**Action item**
From the data that follows, set down exactly the lines from the one with "135：RPC 远程过程调用" through the one with "## Driver creation", counting both. Pictures stay out.

(Exercise input Opens)

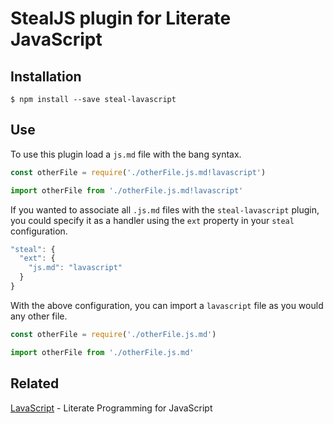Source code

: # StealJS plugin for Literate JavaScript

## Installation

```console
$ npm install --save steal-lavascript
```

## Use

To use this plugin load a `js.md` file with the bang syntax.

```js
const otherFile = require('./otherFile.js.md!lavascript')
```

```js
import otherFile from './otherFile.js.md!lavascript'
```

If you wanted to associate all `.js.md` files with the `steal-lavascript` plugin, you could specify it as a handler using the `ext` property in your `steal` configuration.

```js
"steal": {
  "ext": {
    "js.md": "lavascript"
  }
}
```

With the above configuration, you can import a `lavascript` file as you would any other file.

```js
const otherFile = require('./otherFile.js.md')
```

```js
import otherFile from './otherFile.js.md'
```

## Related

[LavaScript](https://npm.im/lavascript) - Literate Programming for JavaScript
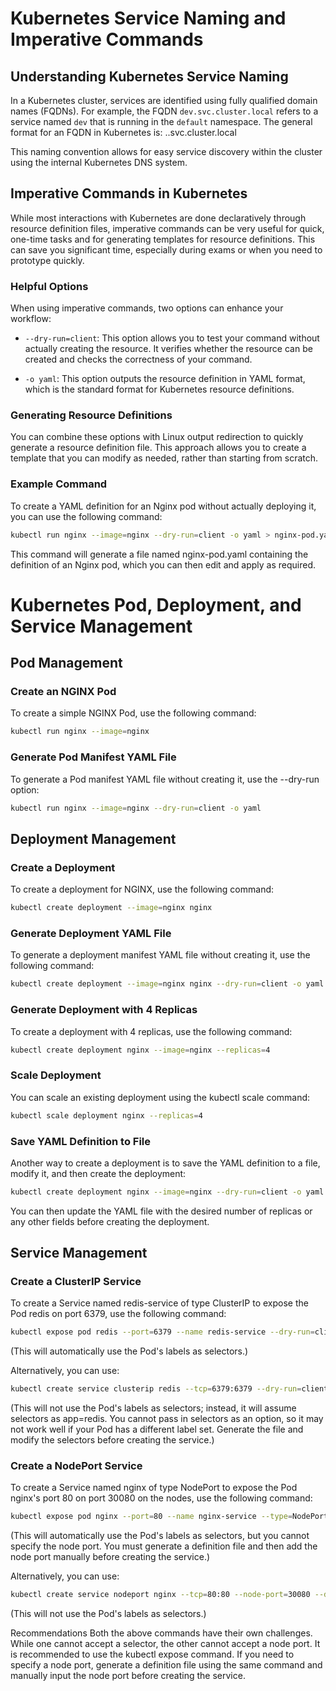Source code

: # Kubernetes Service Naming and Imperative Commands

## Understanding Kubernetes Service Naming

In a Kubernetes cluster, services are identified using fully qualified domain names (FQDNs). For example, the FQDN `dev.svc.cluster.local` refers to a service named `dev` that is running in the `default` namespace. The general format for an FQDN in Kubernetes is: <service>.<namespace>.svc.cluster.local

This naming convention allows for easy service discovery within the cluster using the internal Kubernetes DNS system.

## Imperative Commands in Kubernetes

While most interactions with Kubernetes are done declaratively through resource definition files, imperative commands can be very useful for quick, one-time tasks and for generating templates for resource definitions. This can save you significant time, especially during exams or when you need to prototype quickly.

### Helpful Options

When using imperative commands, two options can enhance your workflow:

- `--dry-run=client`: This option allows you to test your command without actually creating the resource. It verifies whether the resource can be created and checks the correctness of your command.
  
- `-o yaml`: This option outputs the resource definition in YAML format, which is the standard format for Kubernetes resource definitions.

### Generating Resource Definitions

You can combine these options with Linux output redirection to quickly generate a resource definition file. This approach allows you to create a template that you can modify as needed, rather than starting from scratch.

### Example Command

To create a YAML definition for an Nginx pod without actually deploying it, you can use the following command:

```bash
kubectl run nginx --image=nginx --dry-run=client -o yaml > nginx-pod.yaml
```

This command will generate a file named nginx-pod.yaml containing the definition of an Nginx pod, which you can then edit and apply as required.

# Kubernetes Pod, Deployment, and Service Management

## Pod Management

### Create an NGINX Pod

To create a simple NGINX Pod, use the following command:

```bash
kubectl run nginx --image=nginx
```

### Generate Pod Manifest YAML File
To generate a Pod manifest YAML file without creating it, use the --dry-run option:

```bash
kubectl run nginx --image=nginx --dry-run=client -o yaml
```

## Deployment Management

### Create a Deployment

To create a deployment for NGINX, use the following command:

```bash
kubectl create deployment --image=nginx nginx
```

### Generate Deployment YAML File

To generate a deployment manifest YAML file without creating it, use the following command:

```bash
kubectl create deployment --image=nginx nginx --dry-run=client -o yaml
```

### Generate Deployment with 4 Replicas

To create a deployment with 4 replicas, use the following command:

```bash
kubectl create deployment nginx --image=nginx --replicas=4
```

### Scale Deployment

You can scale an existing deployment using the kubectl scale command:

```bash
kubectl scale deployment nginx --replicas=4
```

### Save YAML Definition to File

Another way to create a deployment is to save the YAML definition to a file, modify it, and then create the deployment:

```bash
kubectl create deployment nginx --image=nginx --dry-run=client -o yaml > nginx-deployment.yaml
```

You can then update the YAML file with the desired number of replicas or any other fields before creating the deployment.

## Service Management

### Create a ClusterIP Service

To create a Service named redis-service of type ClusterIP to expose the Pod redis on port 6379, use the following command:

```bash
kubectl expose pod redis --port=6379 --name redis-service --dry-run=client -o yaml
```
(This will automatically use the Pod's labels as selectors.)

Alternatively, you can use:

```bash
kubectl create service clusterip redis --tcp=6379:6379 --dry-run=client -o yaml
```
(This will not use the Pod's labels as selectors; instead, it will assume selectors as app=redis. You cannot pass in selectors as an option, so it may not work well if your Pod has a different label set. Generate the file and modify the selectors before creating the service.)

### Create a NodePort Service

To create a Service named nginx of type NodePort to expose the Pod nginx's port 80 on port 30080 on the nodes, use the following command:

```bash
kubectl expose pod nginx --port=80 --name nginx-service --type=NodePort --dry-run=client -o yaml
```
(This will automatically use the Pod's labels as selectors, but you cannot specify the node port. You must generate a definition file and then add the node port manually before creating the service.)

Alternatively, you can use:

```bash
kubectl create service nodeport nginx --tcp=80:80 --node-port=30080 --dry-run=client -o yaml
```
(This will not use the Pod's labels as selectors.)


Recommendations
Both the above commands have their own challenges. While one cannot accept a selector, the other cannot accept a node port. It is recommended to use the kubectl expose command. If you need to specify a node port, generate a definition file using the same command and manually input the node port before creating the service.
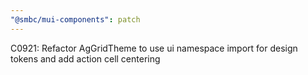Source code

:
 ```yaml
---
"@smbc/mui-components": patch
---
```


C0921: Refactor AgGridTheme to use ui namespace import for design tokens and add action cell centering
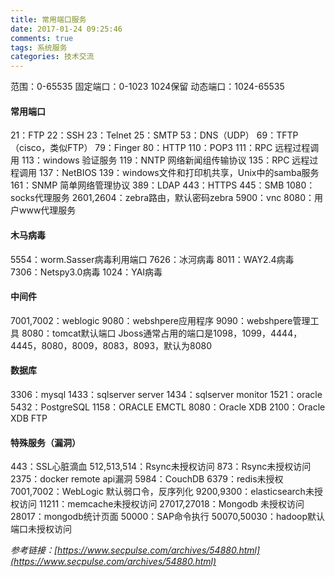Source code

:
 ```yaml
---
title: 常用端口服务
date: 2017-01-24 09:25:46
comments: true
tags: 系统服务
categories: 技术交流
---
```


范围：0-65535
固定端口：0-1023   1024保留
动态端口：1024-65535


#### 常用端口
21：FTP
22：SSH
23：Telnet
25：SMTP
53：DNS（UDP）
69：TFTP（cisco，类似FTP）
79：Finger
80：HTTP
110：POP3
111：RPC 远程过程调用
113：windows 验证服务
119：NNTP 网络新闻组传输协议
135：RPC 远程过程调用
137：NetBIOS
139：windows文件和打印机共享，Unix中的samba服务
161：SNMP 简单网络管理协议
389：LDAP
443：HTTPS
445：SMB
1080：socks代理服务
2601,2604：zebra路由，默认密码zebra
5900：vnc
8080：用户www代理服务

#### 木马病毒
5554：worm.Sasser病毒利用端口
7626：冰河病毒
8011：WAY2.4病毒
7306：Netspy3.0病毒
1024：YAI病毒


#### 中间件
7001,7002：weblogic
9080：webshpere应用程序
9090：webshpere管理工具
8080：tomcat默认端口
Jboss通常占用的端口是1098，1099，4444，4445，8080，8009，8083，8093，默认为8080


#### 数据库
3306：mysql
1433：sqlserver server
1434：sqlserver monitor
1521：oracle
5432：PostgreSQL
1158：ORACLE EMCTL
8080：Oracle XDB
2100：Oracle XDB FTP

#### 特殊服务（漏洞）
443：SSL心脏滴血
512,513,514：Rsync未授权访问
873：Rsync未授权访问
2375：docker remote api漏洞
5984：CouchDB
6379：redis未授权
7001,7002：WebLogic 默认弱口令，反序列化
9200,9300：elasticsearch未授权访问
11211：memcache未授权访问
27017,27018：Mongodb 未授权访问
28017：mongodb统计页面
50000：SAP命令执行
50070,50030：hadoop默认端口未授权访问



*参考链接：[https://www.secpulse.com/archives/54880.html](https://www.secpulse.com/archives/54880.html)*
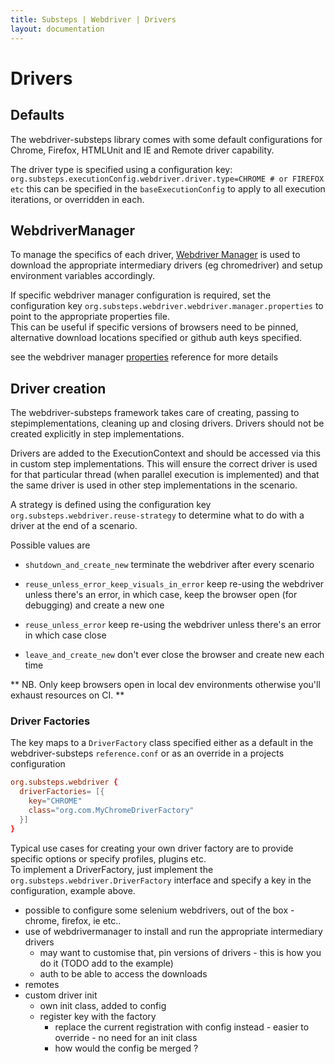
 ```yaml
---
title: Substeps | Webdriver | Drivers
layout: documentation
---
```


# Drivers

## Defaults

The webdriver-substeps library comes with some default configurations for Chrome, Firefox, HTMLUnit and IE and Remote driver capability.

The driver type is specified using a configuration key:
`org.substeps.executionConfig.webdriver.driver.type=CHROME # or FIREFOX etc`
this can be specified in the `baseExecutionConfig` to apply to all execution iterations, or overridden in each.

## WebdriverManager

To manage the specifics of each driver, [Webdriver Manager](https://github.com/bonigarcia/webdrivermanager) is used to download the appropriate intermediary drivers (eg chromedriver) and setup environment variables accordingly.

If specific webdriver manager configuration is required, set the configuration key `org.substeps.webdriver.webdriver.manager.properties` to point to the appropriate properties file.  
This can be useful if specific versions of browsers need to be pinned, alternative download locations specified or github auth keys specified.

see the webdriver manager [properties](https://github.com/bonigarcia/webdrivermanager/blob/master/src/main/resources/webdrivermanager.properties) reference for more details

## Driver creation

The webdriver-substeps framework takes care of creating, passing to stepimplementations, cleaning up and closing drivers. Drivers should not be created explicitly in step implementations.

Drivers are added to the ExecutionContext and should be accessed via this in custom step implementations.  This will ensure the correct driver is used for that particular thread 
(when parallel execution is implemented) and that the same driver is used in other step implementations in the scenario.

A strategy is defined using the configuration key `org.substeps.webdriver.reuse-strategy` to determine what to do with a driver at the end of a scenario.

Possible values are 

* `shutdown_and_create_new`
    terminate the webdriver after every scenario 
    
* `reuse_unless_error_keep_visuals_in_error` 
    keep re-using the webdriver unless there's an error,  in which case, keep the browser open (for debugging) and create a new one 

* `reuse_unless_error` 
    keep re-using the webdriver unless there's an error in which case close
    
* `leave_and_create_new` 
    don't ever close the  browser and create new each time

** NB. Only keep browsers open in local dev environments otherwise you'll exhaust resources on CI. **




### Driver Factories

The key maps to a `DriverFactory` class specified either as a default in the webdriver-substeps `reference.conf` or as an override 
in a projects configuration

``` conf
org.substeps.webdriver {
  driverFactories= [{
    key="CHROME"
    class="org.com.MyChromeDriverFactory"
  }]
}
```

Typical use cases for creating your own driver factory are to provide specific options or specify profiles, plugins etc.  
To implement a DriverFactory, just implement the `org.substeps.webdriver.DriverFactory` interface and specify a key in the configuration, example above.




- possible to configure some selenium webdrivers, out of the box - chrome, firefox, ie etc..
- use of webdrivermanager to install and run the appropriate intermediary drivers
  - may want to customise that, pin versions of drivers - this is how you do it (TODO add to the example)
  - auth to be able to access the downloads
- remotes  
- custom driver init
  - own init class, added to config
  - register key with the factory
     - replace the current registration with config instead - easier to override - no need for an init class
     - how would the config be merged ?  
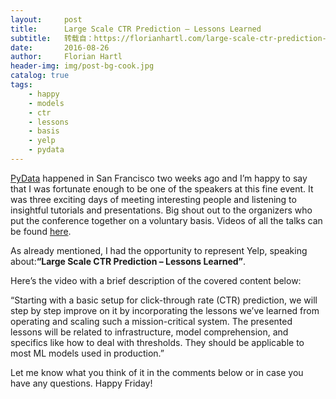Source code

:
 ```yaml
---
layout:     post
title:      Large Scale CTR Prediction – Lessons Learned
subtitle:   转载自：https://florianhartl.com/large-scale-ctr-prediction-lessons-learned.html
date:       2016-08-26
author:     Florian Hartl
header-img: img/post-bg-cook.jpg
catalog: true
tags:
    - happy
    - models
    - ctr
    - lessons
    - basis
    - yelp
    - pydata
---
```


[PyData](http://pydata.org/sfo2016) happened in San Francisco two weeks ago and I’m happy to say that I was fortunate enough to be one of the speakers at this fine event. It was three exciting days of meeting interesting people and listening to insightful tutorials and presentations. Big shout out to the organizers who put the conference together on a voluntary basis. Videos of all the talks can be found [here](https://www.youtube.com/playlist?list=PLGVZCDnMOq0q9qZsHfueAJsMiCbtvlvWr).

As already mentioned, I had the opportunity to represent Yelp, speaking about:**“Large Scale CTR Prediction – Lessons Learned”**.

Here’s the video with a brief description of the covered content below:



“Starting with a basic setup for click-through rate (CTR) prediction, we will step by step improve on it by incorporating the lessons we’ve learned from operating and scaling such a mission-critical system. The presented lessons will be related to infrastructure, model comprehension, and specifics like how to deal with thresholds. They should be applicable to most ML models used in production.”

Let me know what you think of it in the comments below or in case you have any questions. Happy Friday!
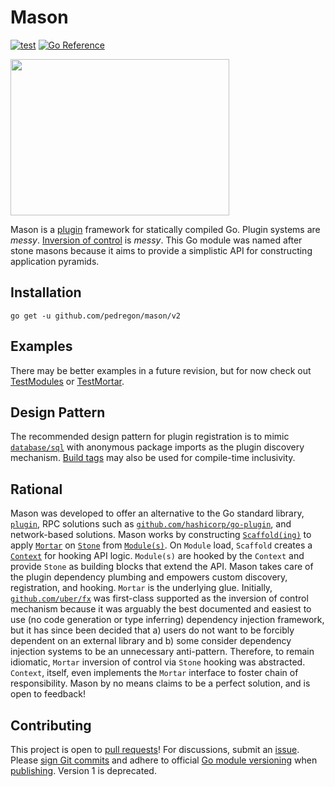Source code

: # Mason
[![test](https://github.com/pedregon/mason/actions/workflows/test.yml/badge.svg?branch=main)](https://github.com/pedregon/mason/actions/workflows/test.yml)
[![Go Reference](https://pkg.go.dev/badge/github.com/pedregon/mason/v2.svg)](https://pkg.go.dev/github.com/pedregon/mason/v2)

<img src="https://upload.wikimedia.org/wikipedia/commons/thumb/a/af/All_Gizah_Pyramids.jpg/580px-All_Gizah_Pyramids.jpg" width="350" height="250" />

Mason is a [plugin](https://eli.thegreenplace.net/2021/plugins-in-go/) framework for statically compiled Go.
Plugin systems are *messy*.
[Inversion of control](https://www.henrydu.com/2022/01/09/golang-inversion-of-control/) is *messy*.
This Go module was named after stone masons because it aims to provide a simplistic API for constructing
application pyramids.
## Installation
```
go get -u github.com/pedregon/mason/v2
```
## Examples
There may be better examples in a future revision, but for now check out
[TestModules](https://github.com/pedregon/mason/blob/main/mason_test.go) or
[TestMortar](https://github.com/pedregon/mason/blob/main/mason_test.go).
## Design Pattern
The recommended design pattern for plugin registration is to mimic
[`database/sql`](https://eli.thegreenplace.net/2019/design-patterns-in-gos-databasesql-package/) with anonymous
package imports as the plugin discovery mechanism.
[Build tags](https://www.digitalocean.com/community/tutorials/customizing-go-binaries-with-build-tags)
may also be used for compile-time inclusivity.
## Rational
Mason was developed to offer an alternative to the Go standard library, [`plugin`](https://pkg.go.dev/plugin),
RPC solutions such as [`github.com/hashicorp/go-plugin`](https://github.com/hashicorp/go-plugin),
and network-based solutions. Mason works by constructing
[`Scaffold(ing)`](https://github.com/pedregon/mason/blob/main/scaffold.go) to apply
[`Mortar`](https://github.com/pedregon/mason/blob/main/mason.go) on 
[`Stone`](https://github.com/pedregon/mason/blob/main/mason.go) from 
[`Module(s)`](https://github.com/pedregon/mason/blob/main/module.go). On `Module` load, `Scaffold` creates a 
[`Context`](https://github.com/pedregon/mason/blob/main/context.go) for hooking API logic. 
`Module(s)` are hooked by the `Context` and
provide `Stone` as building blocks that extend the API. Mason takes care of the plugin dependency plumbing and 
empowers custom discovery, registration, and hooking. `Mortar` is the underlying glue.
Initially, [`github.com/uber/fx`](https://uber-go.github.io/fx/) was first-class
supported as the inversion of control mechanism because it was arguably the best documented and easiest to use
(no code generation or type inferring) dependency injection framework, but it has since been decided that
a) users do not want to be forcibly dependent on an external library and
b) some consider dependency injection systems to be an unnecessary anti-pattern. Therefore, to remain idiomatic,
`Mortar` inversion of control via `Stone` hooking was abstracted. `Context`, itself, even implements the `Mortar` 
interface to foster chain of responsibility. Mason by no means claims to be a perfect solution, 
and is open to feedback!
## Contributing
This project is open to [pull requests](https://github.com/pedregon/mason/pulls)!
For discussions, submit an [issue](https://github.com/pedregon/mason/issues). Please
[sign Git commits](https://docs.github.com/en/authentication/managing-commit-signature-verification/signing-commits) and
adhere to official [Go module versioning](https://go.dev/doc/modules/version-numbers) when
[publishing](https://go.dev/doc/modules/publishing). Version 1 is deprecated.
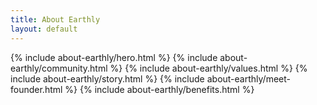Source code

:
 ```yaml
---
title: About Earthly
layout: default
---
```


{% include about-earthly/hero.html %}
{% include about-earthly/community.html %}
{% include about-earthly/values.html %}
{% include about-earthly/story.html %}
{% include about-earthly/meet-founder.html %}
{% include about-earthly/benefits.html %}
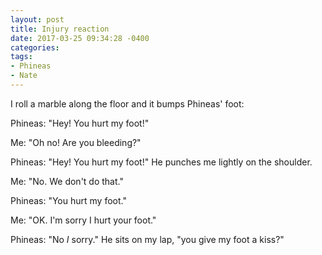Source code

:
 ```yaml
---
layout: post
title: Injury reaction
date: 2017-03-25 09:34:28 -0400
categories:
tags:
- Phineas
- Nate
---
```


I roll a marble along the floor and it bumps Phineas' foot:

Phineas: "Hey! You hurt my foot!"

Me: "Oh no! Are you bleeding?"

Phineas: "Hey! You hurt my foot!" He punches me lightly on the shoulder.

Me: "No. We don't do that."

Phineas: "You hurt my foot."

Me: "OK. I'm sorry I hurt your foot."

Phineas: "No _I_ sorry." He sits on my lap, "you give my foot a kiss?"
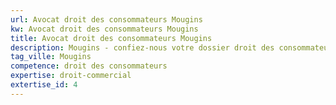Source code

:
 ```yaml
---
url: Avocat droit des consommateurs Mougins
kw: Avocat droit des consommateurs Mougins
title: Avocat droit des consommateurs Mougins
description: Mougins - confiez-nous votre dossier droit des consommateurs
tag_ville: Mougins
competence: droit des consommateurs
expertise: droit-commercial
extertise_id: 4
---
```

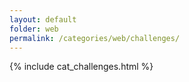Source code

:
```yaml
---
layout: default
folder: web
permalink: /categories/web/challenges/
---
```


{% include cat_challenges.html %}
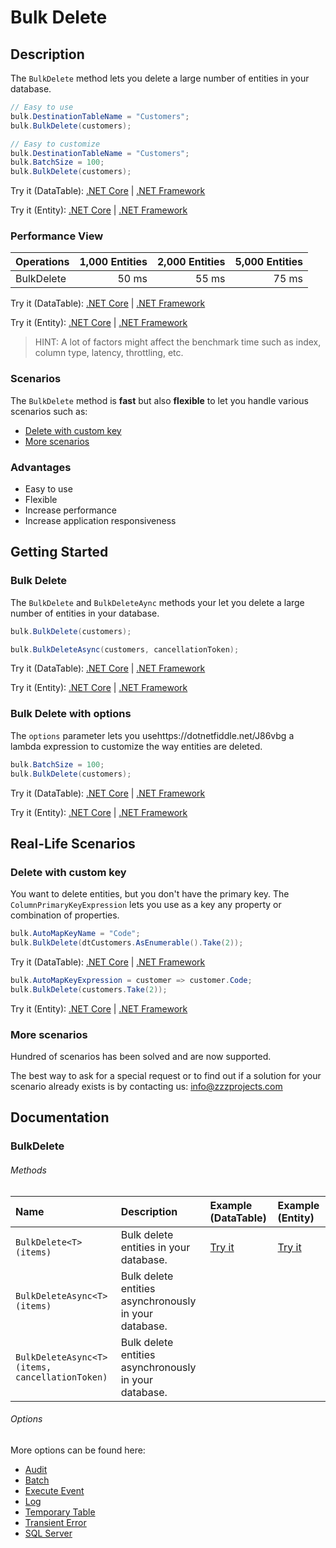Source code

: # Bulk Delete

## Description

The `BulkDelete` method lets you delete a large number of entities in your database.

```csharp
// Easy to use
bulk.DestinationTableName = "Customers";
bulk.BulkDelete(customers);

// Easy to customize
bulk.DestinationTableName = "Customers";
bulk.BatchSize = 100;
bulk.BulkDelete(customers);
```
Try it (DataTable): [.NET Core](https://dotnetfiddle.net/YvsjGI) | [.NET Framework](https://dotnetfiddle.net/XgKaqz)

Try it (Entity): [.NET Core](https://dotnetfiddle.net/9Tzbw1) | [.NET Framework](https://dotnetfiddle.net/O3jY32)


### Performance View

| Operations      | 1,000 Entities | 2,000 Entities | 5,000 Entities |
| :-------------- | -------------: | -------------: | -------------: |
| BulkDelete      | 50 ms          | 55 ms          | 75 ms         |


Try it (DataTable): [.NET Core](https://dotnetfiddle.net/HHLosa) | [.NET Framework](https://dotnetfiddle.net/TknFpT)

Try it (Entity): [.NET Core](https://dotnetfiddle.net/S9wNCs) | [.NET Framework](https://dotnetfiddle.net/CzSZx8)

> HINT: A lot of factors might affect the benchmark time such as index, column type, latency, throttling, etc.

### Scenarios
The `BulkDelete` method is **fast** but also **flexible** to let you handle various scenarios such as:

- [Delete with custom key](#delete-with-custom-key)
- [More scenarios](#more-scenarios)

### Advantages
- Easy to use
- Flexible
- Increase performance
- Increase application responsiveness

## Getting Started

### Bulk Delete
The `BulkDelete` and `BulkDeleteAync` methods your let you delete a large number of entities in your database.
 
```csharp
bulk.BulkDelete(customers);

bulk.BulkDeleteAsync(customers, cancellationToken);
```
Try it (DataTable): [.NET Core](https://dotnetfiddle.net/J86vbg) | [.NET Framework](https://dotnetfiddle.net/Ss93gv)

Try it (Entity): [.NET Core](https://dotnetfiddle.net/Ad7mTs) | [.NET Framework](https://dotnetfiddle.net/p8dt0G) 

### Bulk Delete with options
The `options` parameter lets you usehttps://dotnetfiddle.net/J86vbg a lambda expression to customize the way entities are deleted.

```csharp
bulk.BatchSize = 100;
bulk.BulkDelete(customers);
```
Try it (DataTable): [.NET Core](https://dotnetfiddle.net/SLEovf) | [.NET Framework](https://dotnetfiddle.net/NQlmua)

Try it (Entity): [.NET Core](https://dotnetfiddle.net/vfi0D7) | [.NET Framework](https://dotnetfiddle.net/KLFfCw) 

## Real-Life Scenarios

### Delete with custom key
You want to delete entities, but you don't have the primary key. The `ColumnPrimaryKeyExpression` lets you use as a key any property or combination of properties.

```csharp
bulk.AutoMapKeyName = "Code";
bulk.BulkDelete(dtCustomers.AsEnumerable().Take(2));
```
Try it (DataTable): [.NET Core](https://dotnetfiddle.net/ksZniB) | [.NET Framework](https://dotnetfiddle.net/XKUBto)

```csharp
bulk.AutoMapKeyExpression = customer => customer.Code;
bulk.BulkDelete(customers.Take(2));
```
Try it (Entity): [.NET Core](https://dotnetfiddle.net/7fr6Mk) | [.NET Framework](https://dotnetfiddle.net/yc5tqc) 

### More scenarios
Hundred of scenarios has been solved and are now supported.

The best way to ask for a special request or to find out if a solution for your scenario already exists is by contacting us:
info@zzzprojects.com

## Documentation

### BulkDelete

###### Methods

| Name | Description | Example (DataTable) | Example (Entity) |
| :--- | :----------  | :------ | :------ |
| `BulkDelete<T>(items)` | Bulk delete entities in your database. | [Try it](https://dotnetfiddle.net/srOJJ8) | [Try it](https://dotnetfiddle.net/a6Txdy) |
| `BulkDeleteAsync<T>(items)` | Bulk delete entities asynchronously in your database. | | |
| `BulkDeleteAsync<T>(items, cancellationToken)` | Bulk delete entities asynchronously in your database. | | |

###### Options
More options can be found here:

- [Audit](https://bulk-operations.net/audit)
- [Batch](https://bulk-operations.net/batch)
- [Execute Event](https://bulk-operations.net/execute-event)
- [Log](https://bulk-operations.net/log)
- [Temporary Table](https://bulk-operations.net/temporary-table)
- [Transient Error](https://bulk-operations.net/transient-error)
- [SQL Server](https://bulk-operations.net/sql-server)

(Exercise input Closes)

**Output of the task**
135：RPC 远程过程调用
137：NetBIOS
139：windows文件和打印机共享，Unix中的samba服务
161：SNMP 简单网络管理协议
389：LDAP
443：HTTPS
445：SMB
1080：socks代理服务
2601,2604：zebra路由，默认密码zebra
5900：vnc
8080：用户www代理服务

#### 木马病毒
5554：worm.Sasser病毒利用端口
7626：冰河病毒
8011：WAY2.4病毒
7306：Netspy3.0病毒
1024：YAI病毒


#### 中间件
7001,7002：weblogic
9080：webshpere应用程序
9090：webshpere管理工具
8080：tomcat默认端口
Jboss通常占用的端口是1098，1099，4444，4445，8080，8009，8083，8093，默认为8080


#### 数据库
3306：mysql
1433：sqlserver server
1434：sqlserver monitor
1521：oracle
5432：PostgreSQL
1158：ORACLE EMCTL
8080：Oracle XDB
2100：Oracle XDB FTP

#### 特殊服务（漏洞）
443：SSL心脏滴血
512,513,514：Rsync未授权访问
873：Rsync未授权访问
2375：docker remote api漏洞
5984：CouchDB
6379：redis未授权
7001,7002：WebLogic 默认弱口令，反序列化
9200,9300：elasticsearch未授权访问
11211：memcache未授权访问
27017,27018：Mongodb 未授权访问
28017：mongodb统计页面
50000：SAP命令执行
50070,50030：hadoop默认端口未授权访问



*参考链接：[https://www.secpulse.com/archives/54880.html](https://www.secpulse.com/archives/54880.html)*
 ```yaml
---
title: Substeps | Webdriver | Drivers
layout: documentation
---
```


# Drivers

## Defaults

The webdriver-substeps library comes with some default configurations for Chrome, Firefox, HTMLUnit and IE and Remote driver capability.

The driver type is specified using a configuration key:
`org.substeps.executionConfig.webdriver.driver.type=CHROME # or FIREFOX etc`
this can be specified in the `baseExecutionConfig` to apply to all execution iterations, or overridden in each.

## WebdriverManager

To manage the specifics of each driver, [Webdriver Manager](https://github.com/bonigarcia/webdrivermanager) is used to download the appropriate intermediary drivers (eg chromedriver) and setup environment variables accordingly.

If specific webdriver manager configuration is required, set the configuration key `org.substeps.webdriver.webdriver.manager.properties` to point to the appropriate properties file.  
This can be useful if specific versions of browsers need to be pinned, alternative download locations specified or github auth keys specified.

see the webdriver manager [properties](https://github.com/bonigarcia/webdrivermanager/blob/master/src/main/resources/webdrivermanager.properties) reference for more details

## Driver creation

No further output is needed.